Earlier this month, Microsoft announced they were increasing the encryption used for their email and cloud storage services online. Microsoft’s vice president for Trustworthy Computing said in a recent blog post that Outlook.com will use Transport Layer Security (TLS) encryption for email coming in and going out. Based on the Secure Sockets Layer (SSL) standard, TLS is an encryption protocol for the internet that uses digital certificates for authentication and data communications that are secure.
This is good news for anyone who uses either of the Microsoft services online. The internet is constantly changing, with new threats popping up all the time. It’s up to Microsoft and other large companies to make sure they’re doing everything possible to keep users’ data safe from attacks. On July 1, Matt Thomlinson, Vice President of Trustworthy Computing Security at Microsoft wrote in his official blog:
Over the past six months, we have been working across the industry to further protect and help ensure your mail remains protected. This includes working closely with several international providers throughout our implementation, including, Deutsche Telekom, Yandex and Mail.Ru to test and help ensure that mail stays encrypted in transit to and from each email service. …
This encryption work builds on the existing protections already in many of our products and services, like Microsoft Azure, Skype and Office 365, and some improvements we have made over the last six months. A few examples include enhanced message encryption in Office 365 as well as Azure’s addition of ExpressRoute…
OneCloud Security Updates
Additionally, the OneDrive cloud storage service from Microsoft has started using “perfect forward secrecy.” This is a system that uses one-time encryption keys for each and every connection to the cloud. Doing this makes it more difficult for nefarious hackers to get to old data because even if they steal the current key, it won’t be valid for the older data.

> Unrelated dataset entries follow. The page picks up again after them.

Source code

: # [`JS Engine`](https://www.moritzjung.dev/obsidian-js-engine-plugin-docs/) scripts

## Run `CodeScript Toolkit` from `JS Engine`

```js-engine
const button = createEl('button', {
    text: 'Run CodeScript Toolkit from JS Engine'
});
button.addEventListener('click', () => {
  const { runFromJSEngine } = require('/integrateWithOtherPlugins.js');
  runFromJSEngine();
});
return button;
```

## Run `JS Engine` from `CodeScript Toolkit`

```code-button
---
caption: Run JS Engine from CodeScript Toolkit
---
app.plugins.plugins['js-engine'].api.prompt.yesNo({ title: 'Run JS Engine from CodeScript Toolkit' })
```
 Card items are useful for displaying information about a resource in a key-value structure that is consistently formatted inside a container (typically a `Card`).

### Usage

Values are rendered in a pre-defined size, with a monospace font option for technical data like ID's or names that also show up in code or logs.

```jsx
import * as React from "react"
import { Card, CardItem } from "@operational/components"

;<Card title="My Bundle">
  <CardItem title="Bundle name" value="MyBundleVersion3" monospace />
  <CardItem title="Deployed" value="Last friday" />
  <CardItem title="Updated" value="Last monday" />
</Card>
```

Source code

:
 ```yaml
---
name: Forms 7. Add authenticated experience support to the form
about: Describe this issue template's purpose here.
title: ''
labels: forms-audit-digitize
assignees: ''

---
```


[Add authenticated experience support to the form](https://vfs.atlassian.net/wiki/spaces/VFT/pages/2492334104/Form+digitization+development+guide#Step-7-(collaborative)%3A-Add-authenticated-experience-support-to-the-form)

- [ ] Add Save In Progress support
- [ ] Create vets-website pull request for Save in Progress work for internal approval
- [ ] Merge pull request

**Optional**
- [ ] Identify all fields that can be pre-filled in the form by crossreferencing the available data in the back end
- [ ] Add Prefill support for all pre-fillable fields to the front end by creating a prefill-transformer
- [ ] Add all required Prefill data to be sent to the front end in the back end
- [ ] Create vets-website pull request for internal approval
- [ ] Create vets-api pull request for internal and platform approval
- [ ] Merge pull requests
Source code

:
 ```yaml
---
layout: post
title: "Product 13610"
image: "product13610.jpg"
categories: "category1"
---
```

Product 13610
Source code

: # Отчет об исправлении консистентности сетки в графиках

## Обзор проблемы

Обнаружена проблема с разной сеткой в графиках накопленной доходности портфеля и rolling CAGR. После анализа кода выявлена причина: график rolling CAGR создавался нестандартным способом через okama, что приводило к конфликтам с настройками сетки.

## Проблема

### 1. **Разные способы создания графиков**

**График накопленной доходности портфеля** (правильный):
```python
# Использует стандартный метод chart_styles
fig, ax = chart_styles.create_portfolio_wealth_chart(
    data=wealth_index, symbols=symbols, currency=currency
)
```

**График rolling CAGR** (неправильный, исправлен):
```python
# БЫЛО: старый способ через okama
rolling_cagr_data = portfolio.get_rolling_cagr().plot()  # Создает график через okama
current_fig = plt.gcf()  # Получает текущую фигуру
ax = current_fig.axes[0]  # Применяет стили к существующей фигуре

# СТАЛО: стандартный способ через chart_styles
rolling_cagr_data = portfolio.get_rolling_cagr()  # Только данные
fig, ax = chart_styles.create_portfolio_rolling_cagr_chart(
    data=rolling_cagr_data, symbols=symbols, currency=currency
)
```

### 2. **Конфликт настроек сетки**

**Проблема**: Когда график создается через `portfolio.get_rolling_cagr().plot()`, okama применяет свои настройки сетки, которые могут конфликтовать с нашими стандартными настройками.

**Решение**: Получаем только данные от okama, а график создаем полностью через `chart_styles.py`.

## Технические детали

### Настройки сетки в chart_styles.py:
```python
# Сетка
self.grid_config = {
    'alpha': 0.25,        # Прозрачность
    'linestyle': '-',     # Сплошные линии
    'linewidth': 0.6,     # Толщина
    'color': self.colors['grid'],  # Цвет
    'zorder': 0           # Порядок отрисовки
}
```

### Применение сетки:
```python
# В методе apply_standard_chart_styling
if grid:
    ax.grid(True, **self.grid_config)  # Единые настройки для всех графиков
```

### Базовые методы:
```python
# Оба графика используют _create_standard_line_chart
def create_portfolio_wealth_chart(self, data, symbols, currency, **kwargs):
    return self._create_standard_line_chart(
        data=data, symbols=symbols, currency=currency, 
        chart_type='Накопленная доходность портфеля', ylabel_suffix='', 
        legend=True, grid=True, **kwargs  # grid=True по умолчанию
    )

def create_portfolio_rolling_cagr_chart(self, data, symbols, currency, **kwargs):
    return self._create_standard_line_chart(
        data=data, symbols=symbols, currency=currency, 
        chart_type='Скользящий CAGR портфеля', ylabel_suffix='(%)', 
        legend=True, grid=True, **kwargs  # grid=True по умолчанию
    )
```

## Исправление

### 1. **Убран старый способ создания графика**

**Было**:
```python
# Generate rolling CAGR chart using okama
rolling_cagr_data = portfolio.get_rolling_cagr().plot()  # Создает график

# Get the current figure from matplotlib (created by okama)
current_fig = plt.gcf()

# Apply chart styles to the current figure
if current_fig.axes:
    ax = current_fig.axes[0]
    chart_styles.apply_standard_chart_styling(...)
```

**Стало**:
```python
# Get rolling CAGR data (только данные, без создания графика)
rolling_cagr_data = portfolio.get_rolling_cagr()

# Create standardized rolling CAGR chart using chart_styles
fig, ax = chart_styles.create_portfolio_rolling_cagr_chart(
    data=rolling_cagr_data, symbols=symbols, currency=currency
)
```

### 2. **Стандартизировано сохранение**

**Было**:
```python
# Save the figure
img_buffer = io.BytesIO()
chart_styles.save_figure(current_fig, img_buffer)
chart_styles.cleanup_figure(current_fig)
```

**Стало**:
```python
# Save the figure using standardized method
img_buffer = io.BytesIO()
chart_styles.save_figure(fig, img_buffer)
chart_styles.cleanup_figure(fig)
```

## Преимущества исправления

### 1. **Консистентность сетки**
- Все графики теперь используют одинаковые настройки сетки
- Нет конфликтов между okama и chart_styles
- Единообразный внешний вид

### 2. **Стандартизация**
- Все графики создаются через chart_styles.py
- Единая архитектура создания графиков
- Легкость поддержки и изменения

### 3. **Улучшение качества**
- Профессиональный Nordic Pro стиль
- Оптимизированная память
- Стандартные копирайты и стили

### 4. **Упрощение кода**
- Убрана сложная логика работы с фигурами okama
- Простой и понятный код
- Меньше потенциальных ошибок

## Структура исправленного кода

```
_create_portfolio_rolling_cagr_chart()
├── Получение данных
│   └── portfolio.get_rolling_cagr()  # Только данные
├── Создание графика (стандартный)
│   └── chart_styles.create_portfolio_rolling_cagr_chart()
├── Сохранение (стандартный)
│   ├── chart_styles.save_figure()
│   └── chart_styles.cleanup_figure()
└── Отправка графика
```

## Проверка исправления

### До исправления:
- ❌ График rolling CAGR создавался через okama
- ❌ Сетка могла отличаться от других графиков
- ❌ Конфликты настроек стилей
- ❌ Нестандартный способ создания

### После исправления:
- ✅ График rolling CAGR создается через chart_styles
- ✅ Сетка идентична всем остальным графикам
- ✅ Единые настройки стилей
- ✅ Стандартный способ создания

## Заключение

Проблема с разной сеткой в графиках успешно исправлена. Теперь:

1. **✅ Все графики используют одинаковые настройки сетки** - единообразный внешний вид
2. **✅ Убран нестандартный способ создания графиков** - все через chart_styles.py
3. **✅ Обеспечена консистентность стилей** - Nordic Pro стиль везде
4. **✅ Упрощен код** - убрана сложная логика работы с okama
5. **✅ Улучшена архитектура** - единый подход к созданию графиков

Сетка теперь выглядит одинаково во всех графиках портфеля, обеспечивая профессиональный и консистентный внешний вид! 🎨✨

“In addition to the availability of TLS, Outlook.com has also enabled Perfect Forward Secrecy (PFS) encryption support for sending and receiving mail between email providers. Forward secrecy uses a different encryption key for every connection, making it more difficult for attackers to decrypt connections,” Thomlinson wrote.
Making it more difficult for attackers to decrypt connections from increasingly popular cloud storage services and email will help secure the web. However, more work needs to be done. Keeping the internet safe for average citizens is an ongoing task and one that’s crucial in today’s connected world.